Fully Homomorphic Encryption (FHE) with Lattices

Encryption is usually a one-way door. You lock data, send it to a server, and the server stores it blindly until you unlock it. If you want the server to actually do something with the data — search it, run a model on it, add two numbers — you have to decrypt it first, exposing it.

Fully Homomorphic Encryption (FHE) breaks this assumption entirely.
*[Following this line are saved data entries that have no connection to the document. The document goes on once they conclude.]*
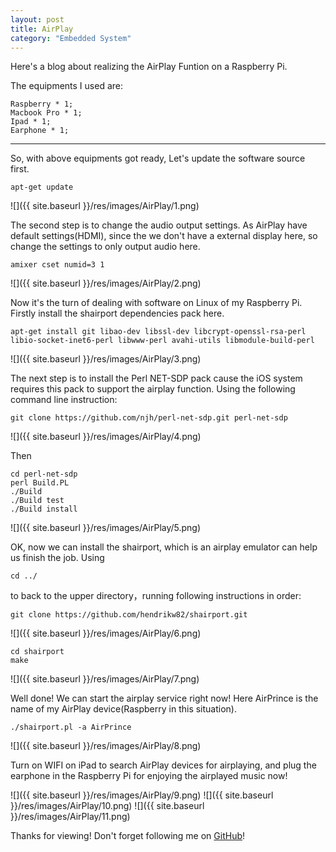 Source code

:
 ```yaml
---  
layout: post
title: AirPlay
category: "Embedded System"
---  
```


Here's a blog about realizing the AirPlay Funtion on a Raspberry Pi.  
  
The equipments I used are:





	Raspberry * 1;
	Macbook Pro * 1;
	Ipad * 1;
	Earphone * 1;

---------------------

So, with above equipments got ready, Let's update the software source first.

	apt-get update

![]({{ site.baseurl }}/res/images/AirPlay/1.png)

The second step is to change the audio output settings. As AirPlay have default settings(HDMI), since the we don't have a external display here, so change the settings to only output audio here.

	amixer cset numid=3 1

![]({{ site.baseurl }}/res/images/AirPlay/2.png)

Now it's the turn of dealing with software on Linux of my Raspberry Pi. Firstly install the shairport dependencies pack here.

	apt-get install git libao-dev libssl-dev libcrypt-openssl-rsa-perl libio-socket-inet6-perl libwww-perl avahi-utils libmodule-build-perl

![]({{ site.baseurl }}/res/images/AirPlay/3.png)

The next step is to install the Perl NET-SDP pack cause the iOS system requires this pack to support the airplay function. Using the following command line instruction:

	git clone https://github.com/njh/perl-net-sdp.git perl-net-sdp

![]({{ site.baseurl }}/res/images/AirPlay/4.png)

Then

	cd perl-net-sdp
	perl Build.PL
	./Build
	./Build test
	./Build install

![]({{ site.baseurl }}/res/images/AirPlay/5.png)

OK, now we can install the shairport, which is an airplay emulator can help us finish the job.
Using

	cd ../

to back to the upper directory，running following instructions in order:

	git clone https://github.com/hendrikw82/shairport.git

![]({{ site.baseurl }}/res/images/AirPlay/6.png)

	cd shairport
	make

![]({{ site.baseurl }}/res/images/AirPlay/7.png)

Well done! We can start the airplay service right now! Here AirPrince is the name of my AirPlay device(Raspberry in this situation).

	./shairport.pl -a AirPrince

![]({{ site.baseurl }}/res/images/AirPlay/8.png)

Turn on WIFI on iPad to search AirPlay devices for airplaying, and plug the earphone in the Raspberry Pi for enjoying the airplayed music now!

![]({{ site.baseurl }}/res/images/AirPlay/9.png)
![]({{ site.baseurl }}/res/images/AirPlay/10.png)
![]({{ site.baseurl }}/res/images/AirPlay/11.png)

Thanks for viewing! Don't forget following me on <a href="https://github.com/Princever">GitHub</a>!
With FHE, a server can run arbitrary programs on your encrypted data — adding, multiplying, sorting, evaluating neural networks — and produce an encrypted result. You decrypt only the final answer. The server never sees your data, not even for a microsecond.

This was considered a "holy grail" of cryptography for 30 years. Craig Gentry showed it was possible in his 2009 Stanford dissertation (cited over 9,500 times) using ideal lattice mathematics. All practical FHE schemes today are built on LWE and Ring-LWE.

Beginner's Intuition 💡

Imagine you have a priceless raw diamond that you want a master jeweler to cut, but you don't trust the jeweler not to steal it. Fully Homomorphic Encryption (FHE) is like putting the diamond inside an unbreakable, locked glovebox with built-in remote-control tools.

You give the locked box to the jeweler. The jeweler can use the tools to perfectly cut and polish the diamond, but they can never actually open the box, touch the diamond, or even see exactly what it looks like. When they return the box, only you have the key to open it and take out the finished gem. FHE allows cloud servers to process and analyze your data perfectly—without ever decrypting or "seeing" it!

What "Homomorphic" Means

The word homomorphic means "structure-preserving." An encryption scheme is homomorphic if performing operations on ciphertexts corresponds to performing operations on the underlying plaintexts. Concretely: if $c_1 = \mathrm{Enc}(m_1)$ and $c_2 = \mathrm{Enc}(m_2)$ , then there exists an operation $c_1 \oplus c_2$ such that $\mathrm{Dec}(c_1 \oplus c_2) = m_1 + m_2$ — without ever decrypting.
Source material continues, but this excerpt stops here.